La carne poi è un secondo fantastico.

Ingredienti

  • Pettola di spalla (o altra carne da brodo): ½ kg
  • Cipolla bianca: 1 kg
  • Vino bianco: 1 bicchiere
  • Pomodoro pelato
  • Sedano
  • Carota

Preparazione
Mettere tutti gli ingredienti (tranne il pomodoro) in un tegame e condire con olio e sale.
Lasciar cuocere a fuoco lento fino a che la cipolla non si sia sciolta.
Quando l’acqua ceduta dalla cipolla è quasi del tutto asciutta si aggiunge il vino e lo si fa evaporare.
Infine si aggiunge un po’ di pomodoro pelato fino a dare alla salsa un colore rosa.

il riso che piaceva tanto a Biagio

8 Febbraio, 2007 di Antonio

biagio tra zio ennio e zia annamaria

Riguardando le fotografie della prima comunione mia e di Linda ho trovato questa immagine di Don Biagio tra zio Ennio e zia Annamaria.
Tra le cose che ricordo di Biagio c’è una sua “prescrizione” – cui ho cercato di attenermi – e cioè che i regali per essere tali non devono essere utili, ma belli (aggiungo io). Quando veniva a trovarci, Biagio portava a mamma un fascio di rose rosse. In cambio mia madre gli preparava (quasi) sempre un sartù di riso, che era una delle cose che preferiva. Ve ne propongo la ricetta.

SARTU’ DI RISO

Ingredienti

  • Riso: ½ kg (4 persone)
  • Ragù di manzo (o misto maiale e manzo)
  • Polpettine di carne
  • Piselli
  • Provola affumicata (o fiordilatte o mozzarella)
  • Salame
  • Burro
  • Uova: 2
  • Parmigiano
  • Pangrattato

Preparazione

Scaldate il riso e scolatelo ben al dente.
Conditelo con un po’ di burro e lasciatelo raffreddare.
Aggiungete le uova, il parmigiano grattugiato e un po’ di ragù (il tutto deve diventare rosa).
Mettete una metà del riso in una teglia imburrata quindi aggiungete il fiordilatte, il salame a fette, i piselli (che avrete già cotto con un po’ di cipolla), il parmigiano le polpettine e qualche mestolo di ragù.
Coprite con il resto del riso, quindi guarnite con parmigiano, ragù e una spolverata di pangrattato.
Infornate fino alla formazione di una crosta croccante.
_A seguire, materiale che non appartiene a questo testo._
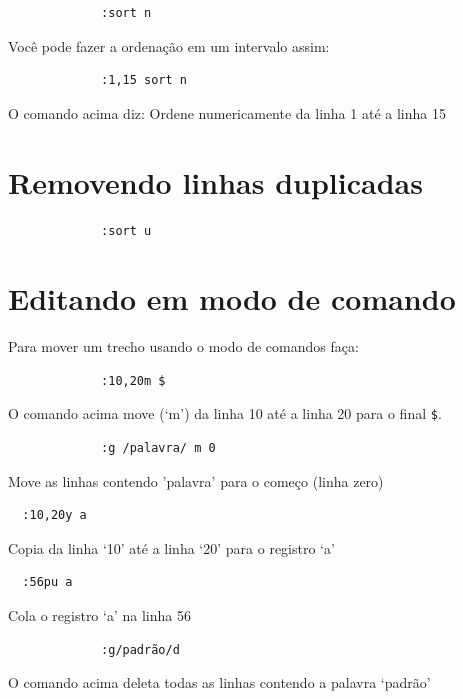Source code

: \documentclass[10pt,a4paper,openany]{book}
\begin{document}
\begin{verbatim}
			 :sort n
\end{verbatim}

Você pode fazer a ordenação em um intervalo assim:

\begin{verbatim}
			 :1,15 sort n
\end{verbatim}

O comando acima diz: Ordene numericamente da linha 1 até a linha 15

\section{Removendo linhas duplicadas}

\begin{verbatim}
			 :sort u
\end{verbatim}


\section{Editando em modo de comando}\label{sec:Editando em modo de comando}

Para mover um trecho usando o modo de comandos faça:

\begin{verbatim}
			 :10,20m $
\end{verbatim}

O comando acima move (`m') da linha 10 até a linha 20 para o final \verb|$|.

\begin{verbatim}
			 :g /palavra/ m 0
\end{verbatim}

Move as linhas contendo 'palavra' para o começo (linha zero)


\begin{verbatim}
  :10,20y a
\end{verbatim}

Copia da linha `10' até a linha `20' para o registro `a'

\begin{verbatim}
  :56pu a
\end{verbatim}

Cola o registro `a' na linha 56

\begin{verbatim}
			 :g/padrão/d
\end{verbatim}

O comando acima deleta todas as linhas contendo a palavra `padrão'
\end{document}
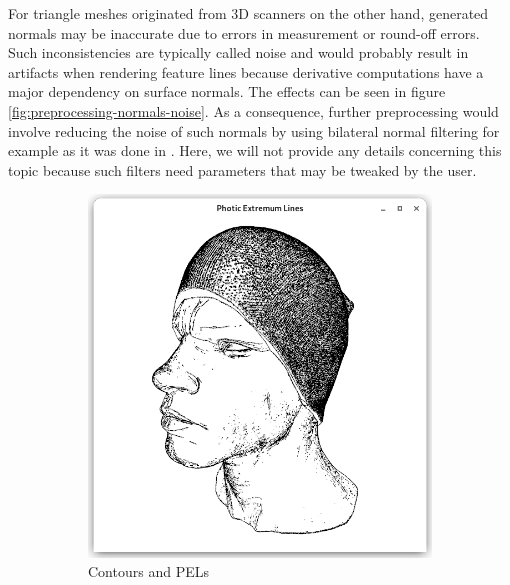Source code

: \documentclass[9pt,fleqn,twoside,twocolumn]{stdglobal}
\begin{document}
    For triangle meshes originated from 3D scanners on the other hand, generated normals may be inaccurate due to errors in measurement or round-off errors.
    Such inconsistencies are typically called noise and would probably result in artifacts when rendering feature lines because derivative computations have a major dependency on surface normals.
    The effects can be seen in figure \ref{fig:preprocessing-normals-noise}.
    As a consequence, further preprocessing would involve reducing the noise of such normals by using bilateral normal filtering for example as it was done in \textcite{xie2007}.
    Here, we will not provide any details concerning this topic because such filters need parameters that may be tweaked by the user.

    \begin{figure}[h]
      \centering
      \begin{subfigure}[b]{0.49\linewidth}
        \centering
        \includegraphics[width=\textwidth,trim={15px 15 15 50},clip]{images/head-contour-pel-shader.png}
        \caption{Contours and PELs}
      \end{subfigure}
      \begin{subfigure}[b]{0.49\linewidth}
        \centering

\end{subfigure}
\end{figure}
\end{document}
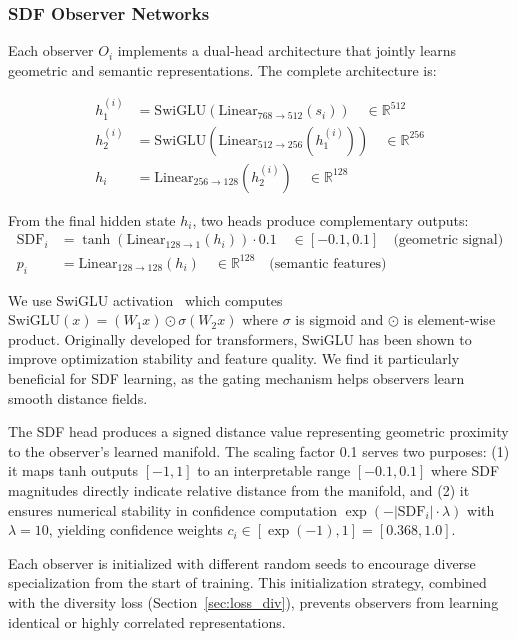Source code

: \documentclass[10pt,twocolumn,letterpaper]{article}
\begin{document}
\subsubsection{SDF Observer Networks}
\label{sec:observers}

Each observer $O_i$ implements a dual-head architecture that jointly learns geometric and semantic representations. The complete architecture is:

\begin{align}
h_1^{(i)} &= \text{SwiGLU}(\text{Linear}_{768 \to 512}(s_i)) \quad \in \mathbb{R}^{512} \\
h_2^{(i)} &= \text{SwiGLU}(\text{Linear}_{512 \to 256}(h_1^{(i)})) \quad \in \mathbb{R}^{256} \\
h_i &= \text{Linear}_{256 \to 128}(h_2^{(i)}) \quad \in \mathbb{R}^{128}
\end{align}

From the final hidden state $h_i$, two heads produce complementary outputs:
\begin{align}
\text{SDF}_i &= \tanh(\text{Linear}_{128 \to 1}(h_i)) \cdot 0.1 \quad \in [-0.1, 0.1] \quad \text{(geometric signal)} \\
p_i &= \text{Linear}_{128 \to 128}(h_i) \quad \in \mathbb{R}^{128} \quad \text{(semantic features)}
\end{align}

We use SwiGLU activation~\cite{swiglu} which computes $\text{SwiGLU}(x) = (W_1 x) \odot \sigma(W_2 x)$ where $\sigma$ is sigmoid and $\odot$ is element-wise product. Originally developed for transformers, SwiGLU has been shown to improve optimization stability and feature quality. We find it particularly beneficial for SDF learning, as the gating mechanism helps observers learn smooth distance fields.

The SDF head produces a signed distance value representing geometric proximity to the observer's learned manifold. The scaling factor 0.1 serves two purposes: (1) it maps tanh outputs $[-1, 1]$ to an interpretable range $[-0.1, 0.1]$ where SDF magnitudes directly indicate relative distance from the manifold, and (2) it ensures numerical stability in confidence computation $\exp(-|\text{SDF}_i| \cdot \lambda)$ with $\lambda=10$, yielding confidence weights $c_i \in [\exp(-1), 1] = [0.368, 1.0]$.

Each observer is initialized with different random seeds to encourage diverse specialization from the start of training. This initialization strategy, combined with the diversity loss (Section~\ref{sec:loss_div}), prevents observers from learning identical or highly correlated representations.
\end{document}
a proposito dell’albero genealogico

5 Febbraio, 2007 di Antonio

Ci scrive Ester Giallonardo.

ester

Ciao,

sono la nipote di Ester D’Argenio. Per caso navigando ho visto il sito e il nome di mio padre (Vittorio Giallonardo) nell’albero. La mia bisnonna, però non si chiamava Antonia, ma Filomena Zeoli. Antonia De Feo era la seconda moglie del mio bisnonno. Non appena posso salvo il sito e lo mostro ai miei nonni.